In reality, I prefer the naive candor that comes with youth to the calculated and malicious verbosity spewing from the mouths of the majority of our politicians today. How different our world might be if governments conducted their affairs with the same purity, honesty, and simplicity of the young. I like the way little people think. If something doesn’t make sense, they question it. They don’t try to make nonsense work. They see things as they are, no sugar coating. Yet they aren’t consciously judgmental. Most of all, they intuitively know what’s right; sensing having empathy and caring for people, is the honorable thing to do.

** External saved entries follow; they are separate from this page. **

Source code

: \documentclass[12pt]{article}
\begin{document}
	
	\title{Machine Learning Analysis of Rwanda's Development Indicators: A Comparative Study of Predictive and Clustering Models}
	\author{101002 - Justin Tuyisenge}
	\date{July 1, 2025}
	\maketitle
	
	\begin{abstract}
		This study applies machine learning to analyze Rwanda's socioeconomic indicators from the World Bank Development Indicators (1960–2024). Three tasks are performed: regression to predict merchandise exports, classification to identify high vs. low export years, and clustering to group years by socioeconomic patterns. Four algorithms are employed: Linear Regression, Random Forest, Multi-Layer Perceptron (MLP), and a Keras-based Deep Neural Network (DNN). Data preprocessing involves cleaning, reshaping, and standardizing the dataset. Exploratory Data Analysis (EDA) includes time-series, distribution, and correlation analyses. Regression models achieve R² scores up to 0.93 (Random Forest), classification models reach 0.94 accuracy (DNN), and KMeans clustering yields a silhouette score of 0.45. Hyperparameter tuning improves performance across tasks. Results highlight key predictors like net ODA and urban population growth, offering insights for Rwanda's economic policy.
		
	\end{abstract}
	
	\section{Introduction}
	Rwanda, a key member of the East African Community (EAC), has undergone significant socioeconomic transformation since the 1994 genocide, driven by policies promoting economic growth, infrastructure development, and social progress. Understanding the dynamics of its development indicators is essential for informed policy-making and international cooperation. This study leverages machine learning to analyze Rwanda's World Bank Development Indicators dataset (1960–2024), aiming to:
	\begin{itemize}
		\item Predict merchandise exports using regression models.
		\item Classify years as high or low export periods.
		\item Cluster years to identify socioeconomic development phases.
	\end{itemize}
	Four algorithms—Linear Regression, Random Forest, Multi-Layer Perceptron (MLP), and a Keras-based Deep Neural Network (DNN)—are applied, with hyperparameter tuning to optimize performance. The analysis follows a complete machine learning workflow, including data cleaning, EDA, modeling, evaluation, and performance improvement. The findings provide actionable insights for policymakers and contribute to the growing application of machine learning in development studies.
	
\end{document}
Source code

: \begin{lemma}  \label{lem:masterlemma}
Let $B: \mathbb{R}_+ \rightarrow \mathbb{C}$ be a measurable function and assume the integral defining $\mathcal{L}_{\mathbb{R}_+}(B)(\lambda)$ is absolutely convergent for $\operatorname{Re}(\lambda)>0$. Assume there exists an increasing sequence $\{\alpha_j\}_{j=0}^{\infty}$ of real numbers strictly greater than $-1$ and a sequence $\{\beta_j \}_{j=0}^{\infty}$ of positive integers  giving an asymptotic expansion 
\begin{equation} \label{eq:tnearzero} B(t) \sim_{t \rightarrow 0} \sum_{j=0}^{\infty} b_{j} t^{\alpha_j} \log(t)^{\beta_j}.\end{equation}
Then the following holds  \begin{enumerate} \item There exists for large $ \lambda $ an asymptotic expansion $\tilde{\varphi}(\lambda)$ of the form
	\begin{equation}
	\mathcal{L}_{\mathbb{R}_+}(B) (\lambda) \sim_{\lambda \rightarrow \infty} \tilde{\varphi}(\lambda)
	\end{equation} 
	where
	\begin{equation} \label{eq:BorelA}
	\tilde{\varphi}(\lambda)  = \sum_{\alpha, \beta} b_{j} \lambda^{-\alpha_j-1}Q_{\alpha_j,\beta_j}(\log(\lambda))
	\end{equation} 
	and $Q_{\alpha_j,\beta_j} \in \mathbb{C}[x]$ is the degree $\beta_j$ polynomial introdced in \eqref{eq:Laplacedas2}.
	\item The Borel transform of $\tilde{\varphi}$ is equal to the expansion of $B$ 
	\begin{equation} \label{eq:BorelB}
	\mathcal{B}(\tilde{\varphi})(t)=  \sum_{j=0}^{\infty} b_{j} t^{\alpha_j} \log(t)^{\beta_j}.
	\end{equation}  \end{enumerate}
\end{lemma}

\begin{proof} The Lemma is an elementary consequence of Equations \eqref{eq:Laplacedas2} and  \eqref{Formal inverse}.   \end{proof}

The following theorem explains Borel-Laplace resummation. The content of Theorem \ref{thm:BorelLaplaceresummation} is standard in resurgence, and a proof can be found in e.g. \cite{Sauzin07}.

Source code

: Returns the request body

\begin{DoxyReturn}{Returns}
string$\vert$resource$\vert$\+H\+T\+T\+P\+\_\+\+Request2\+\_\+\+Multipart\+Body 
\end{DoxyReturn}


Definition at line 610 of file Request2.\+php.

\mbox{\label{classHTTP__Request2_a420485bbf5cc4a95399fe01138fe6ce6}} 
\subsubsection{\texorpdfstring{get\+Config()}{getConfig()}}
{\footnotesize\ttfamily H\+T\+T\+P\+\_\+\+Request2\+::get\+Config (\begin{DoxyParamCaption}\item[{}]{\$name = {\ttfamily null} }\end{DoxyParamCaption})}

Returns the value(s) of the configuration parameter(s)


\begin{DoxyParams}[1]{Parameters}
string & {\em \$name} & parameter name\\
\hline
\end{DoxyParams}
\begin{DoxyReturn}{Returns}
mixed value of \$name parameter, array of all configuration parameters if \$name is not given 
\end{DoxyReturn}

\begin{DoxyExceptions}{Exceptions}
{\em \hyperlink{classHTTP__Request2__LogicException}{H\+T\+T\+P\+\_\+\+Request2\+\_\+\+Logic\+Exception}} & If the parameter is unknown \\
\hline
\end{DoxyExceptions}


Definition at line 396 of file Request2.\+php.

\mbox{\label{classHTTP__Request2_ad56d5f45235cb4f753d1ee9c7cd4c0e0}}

I’m thinking I should become the little one’s Campaign Manager and help her form her own tea party. Her Cabinet would gather round her little plastic table, sipping away, nibbling on Cheez-its, and solving the world’s problems. I can venture a guess of who would and wouldn’t be appointed. Not on the list, Chicken Little. We don’t need any more of this “sky is falling” mentality. Eyore, although terribly cute, will be excluded. Whining inhibits the flow of positive energy. Now, the brave lion, Aslan is a given. He’d make a great Secretary of State. He’s already had some experience restoring order and peace in Narnia. Winnie the Pooh is the obvious choice for VP. That little yellow bear’s simple wisdom can unravel even the most convoluted thinking. Cookie Monster could be Secretary of Health and Human Services, but only if he pinky swears a promise to share his treats. Everyone knows a little junk food is good for our emotional well-being. Of course, Elmo, champion of children everywhere, is being considered for Secretary of Education. The lessons he teaches our little ones reflect this party’s desire for a peaceful world. He’ll be in attendance. After rehab on his arm.